Pneumonia Detection from Chest X-rays and FDA submission
The task is to analyze data from the NIH Chest X-ray Dataset and train a CNN to classify a given chest x-ray for the presence or absence of pneumonia. The project will culminate in a model that can predict the presence of pneumonia with human radiologist-level accuracy that can be prepared for submission to the FDA for 510(k) clearance as software as a medical device. As part of the submission preparation, we need to formally describe the model, the data that it was trained on, and a validation plan that meets FDA criteria.

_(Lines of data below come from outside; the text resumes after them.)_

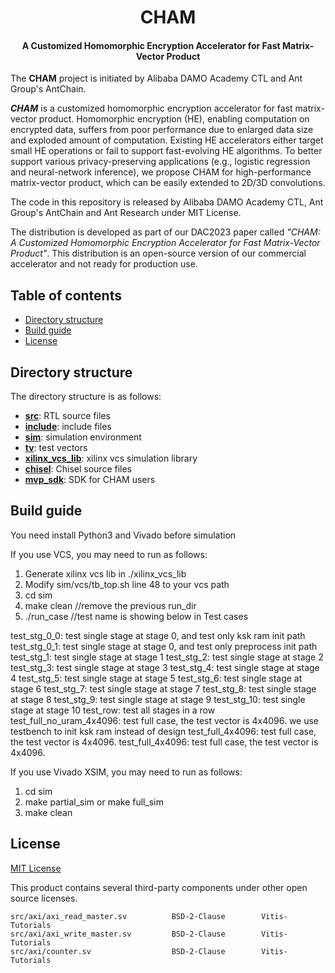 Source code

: <h1 align="center">CHAM</h1>
<h4 align="center">A Customized Homomorphic Encryption Accelerator for Fast Matrix-Vector Product</h4>

The __CHAM__ project is initiated by Alibaba DAMO Academy CTL and Ant Group's AntChain.

___CHAM___ is a customized homomorphic encryption accelerator for fast matrix-vector product. Homomorphic encryption (HE), enabling computation on encrypted data, suffers from poor performance due to enlarged data size and exploded amount of computation. Existing HE accelerators either target small HE operations or fail to support fast-evolving HE algorithms. To better support various privacy-preserving applications (e.g., logistic regression and neural-network inference), we propose CHAM for high-performance matrix-vector product, which can be easily extended to 2D/3D convolutions. 

The code in this repository is released by Alibaba DAMO Academy CTL, Ant Group's AntChain and Ant Research under MIT License.

The distribution is developed as part of our DAC2023 paper called *"CHAM: A Customized Homomorphic Encryption Accelerator for Fast Matrix-Vector Product"*. This distribution is an open-source version of our commercial accelerator and not ready for production use.


## Table of contents

- [Directory structure](#directory-structure)
- [Build guide](#build-guide)
- [License](#license)

## Directory structure

The directory structure is as follows:

* [__src__](src): RTL source files
* [__include__](include): include files
* [__sim__](sim): simulation environment
* [__tv__](tv): test vectors
* [__xilinx_vcs_lib__](xilinx_vcs_lib): xilinx vcs simulation library
* [__chisel__](chisel): Chisel source files
* [__mvp_sdk__](mvp_sdk): SDK for CHAM users

## Build guide

You need install Python3 and Vivado before simulation

If you use VCS, you may need to run as follows:
1. Generate xilinx vcs lib in ./xilinx_vcs_lib
2. Modify sim/vcs/tb_top.sh line 48 to your vcs path
3. cd sim
4. make clean //remove the previous run_dir
5. ./run_case <test name>  //test name is showing below in Test cases

test_stg_0_0:                test single stage at stage 0, and test only ksk ram init path
test_stg_0_1:                test single stage at stage 0, and test only preprocess init path
test_stg_1:                  test single stage at stage 1
test_stg_2:                  test single stage at stage 2
test_stg_3:                  test single stage at stage 3
test_stg_4:                  test single stage at stage 4
test_stg_5:                  test single stage at stage 5
test_stg_6:                  test single stage at stage 6
test_stg_7:                  test single stage at stage 7
test_stg_8:                  test single stage at stage 8
test_stg_9:                  test single stage at stage 9
test_stg_10:                 test single stage at stage 10
test_row:                    test all stages in a row
test_full_no_uram_4x4096:    test full case, the test vector is 4x4096. we use testbench to init ksk ram instead of design
test_full_4x4096:            test full case, the test vector is 4x4096.
test_full_4x4096:            test full case, the test vector is 4x4096.

If you use Vivado XSIM, you may need to run as follows:
1. cd sim
2. make partial_sim or make full_sim
3. make clean


## License

[MIT License](LICENSE)

This product contains several third-party components under other open source licenses.

    src/axi/axi_read_master.sv          BSD-2-Clause        Vitis-Tutorials
    src/axi/axi_write_master.sv         BSD-2-Clause        Vitis-Tutorials
    src/axi/counter.sv                  BSD-2-Clause        Vitis-Tutorials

NIH Chest Xray Dataset - 112,000 chest x-rays with disease labels acquired from 30,000 patients. The disease labels were created using Natural Language Processing (NLP) to mine the associated radiological reports. The labels include 14 common thoracic pathologies:
- Atelectasis
- Consolidation
- Infiltration
- Pneumothorax
- Edema
- Emphysema
- Fibrosis
- Effusion
- Pneumonia
- Pleural thickening
- Cardiomegaly
- Nodule
- Mass
- Hernia The biggest limitation of this dataset is that image labels were NLP-extracted so there could be some erroneous labels but the NLP labeling accuracy is estimated to be >90%.
The original radiology reports are not publicly available but you can find more details on the labeling process here.
Dataset Contents: 112,120 frontal-view chest X-ray PNG images in 1024*1024 resolution (under images folder) Meta data for all images (Data_Entry_2017.csv): Image Index, Finding Labels, Follow-up #, Patient ID, Patient Age, Patient Gender, View Position, Original Image Size and Original Image Pixel Spacing.
Python packages
- python 3.6
- numpy
- tensorflow
- keras
- pandas
- matplotlib
- sklearn
This project would require GPUs to train the deep learning model.
Note: I have not uploaded the hdf5 file, the weights of the trained model since its a big file.